Using the records below, repeat exactly the lines from the one holding "### **注册步骤详解**" through the one holding "installation and preparation)", both ends included, and no others.

#### THE RECORDS

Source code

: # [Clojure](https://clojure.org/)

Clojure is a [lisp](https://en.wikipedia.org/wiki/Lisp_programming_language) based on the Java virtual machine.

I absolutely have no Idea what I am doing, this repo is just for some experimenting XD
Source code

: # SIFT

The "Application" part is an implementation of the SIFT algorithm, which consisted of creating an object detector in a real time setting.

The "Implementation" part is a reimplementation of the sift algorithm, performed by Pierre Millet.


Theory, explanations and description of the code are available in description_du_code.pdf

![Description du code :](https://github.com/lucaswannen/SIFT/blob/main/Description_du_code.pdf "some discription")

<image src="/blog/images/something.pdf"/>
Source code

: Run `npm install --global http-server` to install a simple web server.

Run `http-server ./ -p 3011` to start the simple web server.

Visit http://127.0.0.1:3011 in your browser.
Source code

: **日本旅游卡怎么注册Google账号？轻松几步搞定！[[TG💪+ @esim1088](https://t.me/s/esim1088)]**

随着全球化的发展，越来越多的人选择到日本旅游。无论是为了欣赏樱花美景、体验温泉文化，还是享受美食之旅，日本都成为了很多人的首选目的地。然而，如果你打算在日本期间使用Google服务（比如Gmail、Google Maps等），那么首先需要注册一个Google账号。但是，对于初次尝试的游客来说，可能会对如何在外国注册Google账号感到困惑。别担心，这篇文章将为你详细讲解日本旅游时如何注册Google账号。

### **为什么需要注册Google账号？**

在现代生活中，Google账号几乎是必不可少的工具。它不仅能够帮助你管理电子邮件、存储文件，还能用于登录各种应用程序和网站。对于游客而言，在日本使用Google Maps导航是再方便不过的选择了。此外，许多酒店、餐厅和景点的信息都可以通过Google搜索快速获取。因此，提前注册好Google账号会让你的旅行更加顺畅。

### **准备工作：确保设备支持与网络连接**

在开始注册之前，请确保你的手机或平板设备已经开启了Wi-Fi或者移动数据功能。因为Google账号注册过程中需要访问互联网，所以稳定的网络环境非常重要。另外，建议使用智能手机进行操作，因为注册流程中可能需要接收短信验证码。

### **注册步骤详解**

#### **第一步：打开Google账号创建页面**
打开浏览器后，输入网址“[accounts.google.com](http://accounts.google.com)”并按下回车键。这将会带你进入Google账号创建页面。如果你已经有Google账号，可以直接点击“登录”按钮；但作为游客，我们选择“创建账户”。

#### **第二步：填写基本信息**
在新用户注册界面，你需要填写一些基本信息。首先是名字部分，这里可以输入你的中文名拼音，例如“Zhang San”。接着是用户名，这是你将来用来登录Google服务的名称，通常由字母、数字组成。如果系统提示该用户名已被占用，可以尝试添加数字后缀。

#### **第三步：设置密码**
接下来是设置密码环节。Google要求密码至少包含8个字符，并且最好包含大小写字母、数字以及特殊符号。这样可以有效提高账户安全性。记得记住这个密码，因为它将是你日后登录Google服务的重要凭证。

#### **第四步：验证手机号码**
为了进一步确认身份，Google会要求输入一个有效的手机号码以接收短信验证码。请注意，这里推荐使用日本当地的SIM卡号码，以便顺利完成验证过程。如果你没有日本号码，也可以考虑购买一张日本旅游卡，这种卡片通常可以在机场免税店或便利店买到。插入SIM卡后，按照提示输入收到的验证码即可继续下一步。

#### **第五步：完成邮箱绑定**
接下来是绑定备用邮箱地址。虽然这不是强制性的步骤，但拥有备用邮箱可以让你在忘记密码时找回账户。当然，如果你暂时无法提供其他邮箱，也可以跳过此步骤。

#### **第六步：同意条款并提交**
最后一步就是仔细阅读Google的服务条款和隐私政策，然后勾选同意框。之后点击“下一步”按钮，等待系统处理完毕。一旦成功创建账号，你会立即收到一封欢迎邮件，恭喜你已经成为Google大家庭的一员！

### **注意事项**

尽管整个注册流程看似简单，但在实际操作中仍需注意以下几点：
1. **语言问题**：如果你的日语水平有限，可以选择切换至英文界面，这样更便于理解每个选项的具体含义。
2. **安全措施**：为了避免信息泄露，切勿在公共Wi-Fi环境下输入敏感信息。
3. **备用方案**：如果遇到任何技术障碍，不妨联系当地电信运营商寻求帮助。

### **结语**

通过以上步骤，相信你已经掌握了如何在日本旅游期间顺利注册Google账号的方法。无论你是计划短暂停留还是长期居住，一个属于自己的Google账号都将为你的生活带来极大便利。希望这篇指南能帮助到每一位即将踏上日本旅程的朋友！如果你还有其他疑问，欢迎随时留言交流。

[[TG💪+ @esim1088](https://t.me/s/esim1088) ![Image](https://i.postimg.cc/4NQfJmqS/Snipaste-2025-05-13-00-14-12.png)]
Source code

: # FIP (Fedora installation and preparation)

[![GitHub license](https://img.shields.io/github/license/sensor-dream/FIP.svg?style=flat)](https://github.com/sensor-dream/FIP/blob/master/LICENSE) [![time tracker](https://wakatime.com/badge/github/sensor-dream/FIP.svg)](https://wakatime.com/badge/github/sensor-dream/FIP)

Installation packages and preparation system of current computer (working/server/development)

########

*PROBLEM SOLUTION*
### **注册步骤详解**

#### **第一步：打开Google账号创建页面**
打开浏览器后，输入网址“[accounts.google.com](http://accounts.google.com)”并按下回车键。这将会带你进入Google账号创建页面。如果你已经有Google账号，可以直接点击“登录”按钮；但作为游客，我们选择“创建账户”。

#### **第二步：填写基本信息**
在新用户注册界面，你需要填写一些基本信息。首先是名字部分，这里可以输入你的中文名拼音，例如“Zhang San”。接着是用户名，这是你将来用来登录Google服务的名称，通常由字母、数字组成。如果系统提示该用户名已被占用，可以尝试添加数字后缀。

#### **第三步：设置密码**
接下来是设置密码环节。Google要求密码至少包含8个字符，并且最好包含大小写字母、数字以及特殊符号。这样可以有效提高账户安全性。记得记住这个密码，因为它将是你日后登录Google服务的重要凭证。

#### **第四步：验证手机号码**
为了进一步确认身份，Google会要求输入一个有效的手机号码以接收短信验证码。请注意，这里推荐使用日本当地的SIM卡号码，以便顺利完成验证过程。如果你没有日本号码，也可以考虑购买一张日本旅游卡，这种卡片通常可以在机场免税店或便利店买到。插入SIM卡后，按照提示输入收到的验证码即可继续下一步。

#### **第五步：完成邮箱绑定**
接下来是绑定备用邮箱地址。虽然这不是强制性的步骤，但拥有备用邮箱可以让你在忘记密码时找回账户。当然，如果你暂时无法提供其他邮箱，也可以跳过此步骤。

#### **第六步：同意条款并提交**
最后一步就是仔细阅读Google的服务条款和隐私政策，然后勾选同意框。之后点击“下一步”按钮，等待系统处理完毕。一旦成功创建账号，你会立即收到一封欢迎邮件，恭喜你已经成为Google大家庭的一员！

### **注意事项**

尽管整个注册流程看似简单，但在实际操作中仍需注意以下几点：
1. **语言问题**：如果你的日语水平有限，可以选择切换至英文界面，这样更便于理解每个选项的具体含义。
2. **安全措施**：为了避免信息泄露，切勿在公共Wi-Fi环境下输入敏感信息。
3. **备用方案**：如果遇到任何技术障碍，不妨联系当地电信运营商寻求帮助。

### **结语**

通过以上步骤，相信你已经掌握了如何在日本旅游期间顺利注册Google账号的方法。无论你是计划短暂停留还是长期居住，一个属于自己的Google账号都将为你的生活带来极大便利。希望这篇指南能帮助到每一位即将踏上日本旅程的朋友！如果你还有其他疑问，欢迎随时留言交流。

[[TG💪+ @esim1088](https://t.me/s/esim1088) ![Image](https://i.postimg.cc/4NQfJmqS/Snipaste-2025-05-13-00-14-12.png)]
Source code

: # FIP (Fedora installation and preparation)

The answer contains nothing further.